İlk zamnlar da Hz. Peygamber, Cibril-i Emin'in getirdiği vahyi ezbere alabilmek için onunla birlikte okumaktaydı. Yüce Allah (c.c.) indirdiği ayetlerde vahyin geldiği sırada sadece dinlemesini, o ayetleri kalbinde ve zihninde tesbit etmenin kendisine ait olduğunu bildirdi. ( Kıyame Suresi, 16/19) Bundan böyle Hz.Peygamber sadece dinledi. Vahiy olduğu gibi kalbine nakşedildi. Hayatının sonuna kadar hiç bir ayette yanılmadı, kekelemedi, bir ayetten başka bir ayete geçme durumu olmadığı gibi unuttuğu bir ayette olmadı.

İslam'ın açıkca insanlara duyurulması, ötedenberi putperest bir hayata alışmış ve özellikle güçsüzlerin omuzlarına basıp yükselmiş olanların hoşuna gitmedi. Bu davayı durdurabilmek için güçlerinin yettiği her çareye başvurarak, İslam'ı kabul ettiğini öğrendikleri insanları eski dinlerine çevirmeye çalıştılar.

Sa'd b. Ebi Vakkas'ın annesi, oğluna ,tekrar eski dinine dönmesini teklif etmiş, kabul etmeyince ölüm orucuna başlamıştı. Defalarca ayılıp bayılan kadın oğlunun yalvarmalarına cevap vermemiş, tek yolun İslam'ı terketmek olduğunu bildirmişti. Annesini pek seven Sa'd iyice bunalmış ve durumu Hz. Peygambere arzetmek üzere gelmişti. Fakat o daha derdini anlatmadan Hz. Peygamber'i vahiy hali bürümüş, daha sonra Hz. Peygamber Sa'd b. Ebi Vakkas'a dönerek şu ayeti okumuştur. ' Biz insana ana ve babasını tavsiye ettik. Anası onu meşakkat üzerine meşakkat çekerek taşımıştır. Sütten kesilmesi de iki senededir. Biz insana şu emri verdik. Hem bana, hem ana ve babana şükret. Dönüş sadece banadır. Eğer onlar bilmediğin bir varlığı bana eş koşman için baskı yaparlarsa onlara itaat etme, yine de dünya hayatında onlara iyilikle sahip ol, fakat bana yönelen Peygamberin yolunu tut. Sonra dönüp bana geleceksiniz. O zaman ben size neler yaptığınızı haber verir, hesabını sorarım. ' (Lokman Suresi, 14-15 ). Sa'd, Hz.
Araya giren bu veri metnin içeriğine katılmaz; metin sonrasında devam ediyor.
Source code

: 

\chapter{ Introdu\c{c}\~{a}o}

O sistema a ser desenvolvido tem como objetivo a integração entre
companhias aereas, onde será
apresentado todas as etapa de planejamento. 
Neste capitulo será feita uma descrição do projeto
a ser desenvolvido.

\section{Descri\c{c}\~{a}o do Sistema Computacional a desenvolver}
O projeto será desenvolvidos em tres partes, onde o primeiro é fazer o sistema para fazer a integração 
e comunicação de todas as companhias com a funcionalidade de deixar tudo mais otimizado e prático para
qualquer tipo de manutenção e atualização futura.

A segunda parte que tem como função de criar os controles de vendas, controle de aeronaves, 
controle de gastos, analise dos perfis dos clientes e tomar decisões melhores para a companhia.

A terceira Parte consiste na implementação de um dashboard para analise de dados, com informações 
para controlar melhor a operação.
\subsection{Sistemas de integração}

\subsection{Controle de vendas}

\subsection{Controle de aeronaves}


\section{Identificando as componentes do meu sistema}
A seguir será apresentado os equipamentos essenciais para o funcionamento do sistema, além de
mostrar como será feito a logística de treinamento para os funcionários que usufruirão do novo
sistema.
Peygambere bir şey sormadı eve döndü ' Anneciğim yüz tane canın olsa da birer birer çıksa ben bu dini terk edemem. Bundan böyle arzu edersen yeme ve içme, arzu edersen beni kendi halime bırak ' dedi. Kadın oğlunu kararından vaz geçiremeyeciğini anlayınca ölüm orucuna son verdi.( İbn Kesir, Tefsir, 3/445 )

Zübeyr b. Avvam amcası tarfından işkence gördü. Halid b. Said'i babası feci şekilde dövdü ve akıl almaz işkenceler yaptı. Her ikiside bağlı bulundukları odada yakılan ateşin dumanı ile boğulacak hale geldiler. Zübeyr, amcası tarafından serbest bırakıldı. Halid baba evine bir daha gelmemek üzere kaçtı. Hz. Osman aynı şekilde işkenceli bir hayata sonuna kadar dayandı.
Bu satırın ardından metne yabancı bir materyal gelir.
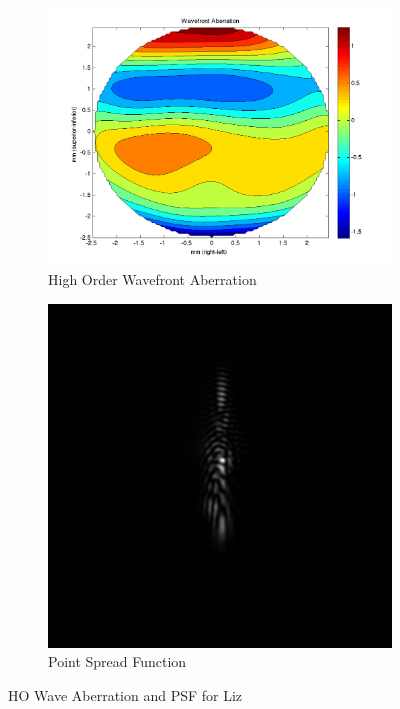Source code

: \documentclass{article}
\begin{document}
\clearpage

\begin{figure}[H]
\begin{subfigure}{.5\textwidth}
  \centering
  \includegraphics[width=1\linewidth]{Liz_WFA.png}
  \caption{High Order Wavefront Aberration}
  \label{fig:lizhowa}
\end{subfigure}%
\begin{subfigure}{.5\textwidth}
  \centering
  \includegraphics[width=.8\linewidth]{Liz_PSF.png}
  \caption{Point Spread Function}
  \label{fig:lizpsf}
\end{subfigure}
\caption{HO Wave Aberration and PSF for Liz}
\label{fig:liz}
\end{figure}
\end{document}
özellikle köleler korkunç işkenceler gördüler. Habeş asıllı bir köle olan Bilal, sahibi ümeyye b. Halef'ten pek çok dayak yedi. ümeyye onu dininden döndürebilmek için akla gelen her çareye başvurmuş, sokaklarda çocuklara sürükletmiş, kızgın kumların üzerine yatırarak, göğsünün üzerine tahammül edemeyeciği ağırlıkta taş koymuş, ilahlara dönmediği takdirde ölünceye kadar böyle kalacağını bildirmişti.(İbni Kesir, Siyer, 1/492)

Bilal, Hz. Ebu bekir tarafından satın alınarak kurtarılmış daha sonra kölelik hayatına son verilerek hürriyet hakkı tanınmıştır. Küfrün elebaşları iman edenlere karşı zulüm ve işkence yarışına girerken, Hz. Ebu bekir de işkence altında inleyenleri buluyor, sahiplerinden satın alarak Allah (c.c.) rızası için serbest bırakıyor, azad ediyordu.
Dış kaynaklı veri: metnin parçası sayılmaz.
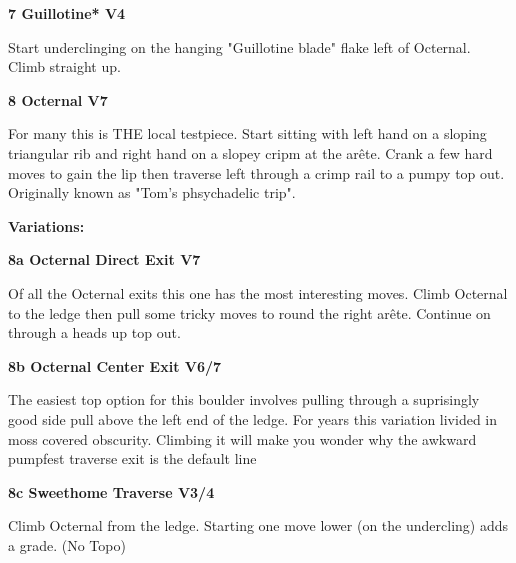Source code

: \begin{multicols}{2}
\needspace{1.5cm}
\label{rt:Guillotine}
\colorbox{RoyalBlue!20}{
\parbox{0.95\linewidth}{
\textbf{
7 Guillotine* V4  
}}}
\begin{adjustwidth}{0.5cm}{}			
Start underclinging on the hanging "Guillotine blade" flake left of Octernal. Climb straight up.
\end{adjustwidth}




\needspace{1.5cm}
\label{rt:Octernal}
\colorbox{Goldenrod!20}{
\parbox{0.95\linewidth}{
\textbf{
8 Octernal V7  
}}}
\begin{adjustwidth}{0.5cm}{}			
For many this is THE local testpiece. Start sitting with left hand on a sloping triangular rib and right hand on a slopey cripm at the arête. Crank a few hard moves to gain the lip then traverse left through a crimp rail to a pumpy top out. Originally known as "Tom's phsychadelic trip".
\end{adjustwidth}


\begin{adjustwidth}{0.5cm}{}				
\needspace{3cm}
\textbf{Variations:} \newline

\needspace{1.5cm}
\label{vr:Octernal Direct Exit}
\colorbox{Goldenrod!20}{
\parbox{0.95\linewidth}{
\textbf{
8a Octernal Direct Exit V7  
}}}
\begin{adjustwidth}{0.5cm}{}			
Of all the Octernal exits this one has the most interesting moves. Climb Octernal to the ledge then pull some tricky moves to round the right arête. Continue on through a heads up top out.
\end{adjustwidth}




\needspace{1.5cm}
\label{vr:Octernal Center Exit}
\colorbox{Goldenrod!20}{
\parbox{0.95\linewidth}{
\textbf{
8b Octernal Center Exit V6/7  
}}}
\begin{adjustwidth}{0.5cm}{}			
The easiest top option for this boulder involves pulling through a suprisingly good side pull above the left end of the ledge. For years this variation livided in moss covered obscurity. Climbing it will make you wonder why the awkward pumpfest traverse exit is the default line
\end{adjustwidth}




\needspace{1.5cm}
\label{vr:Sweethome Traverse}
\colorbox{RoyalBlue!20}{
\parbox{0.95\linewidth}{
\textbf{
8c Sweethome Traverse V3/4  
}}}
\begin{adjustwidth}{0.5cm}{}			
Climb Octernal from the ledge. Starting one move lower (on the undercling) adds a grade.
  (No Topo)
\end{adjustwidth}




\end{adjustwidth}
\end{multicols}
ömer b. Hattab, Nehdiyye hanımı ve onun Lübeyne ismindeki kızını zaman zaman kırbaçlıyor, daha sonra onlara, ' Acıdığım için değil yorulduğum için sizi serbest bırakıyorum ' diyor, aradan bir kaç gün geçince geliyor, öldüresiye işkenceleri tekrar başlatıyordu. Bu iki hanım onun cariyeleri değillerdi. Dul bir kadına aittiler. Ancak ömer bu işi komşuluk hakkına riayet için yapıyor, erkeği olmayan bu kadına bu yolda bir hizmet vermiş oluyordu. Bu iki hanım da Hz. Ebu Bekir tarafından satın alındı ve azad edildi.( İbnı Hacer, ellsabe, 4/475 )

Yasir ailesi, Muğire Oğullarının işkencesi altında idiler. Hz. Peygamberin onları işkence edilirken gördüğü ve ' Sabredin ey Yasir ailesi size vaad edilen yer Cennet'tir ' dediği nakledilir ( İbn Kesir, Siyer 1/494; İbn Hacer, İsabe, 2/512 ). daha sonra Rasulullah (s.a.v.) efendimiz ' Allahım Yasir ailesine rahmetinle muamele buyur ' diye dua etmiştir.

Muğire Oğullarından Amr b. Hişam, işkencede en ileri gidenlerdendi. Ancak yapılanların hiçbirisi onları küfür hayatına döndürememişti. En son Amr b. Hişam ( Ebu Cehil ) emretti, iki deve getirdiler ve Yasir'in hanımı Sümeyye'nin bir eli ve bir bacağı devenin birine, diğer eli ve bacağı diğer deveye bağlandı. Develer aksi istikamete çekilmeğe başlandı. Sümeyye'nin feryadı göklere çıkarken Amr b. Hişam bir mızrakla onu şehit etti. Biraz sonra eşi Yasir aynı şekilde şehit edildi. Böylece İslam şehitlerinin ilk ikisi Yüce divanda tespit etmiş oluyordu.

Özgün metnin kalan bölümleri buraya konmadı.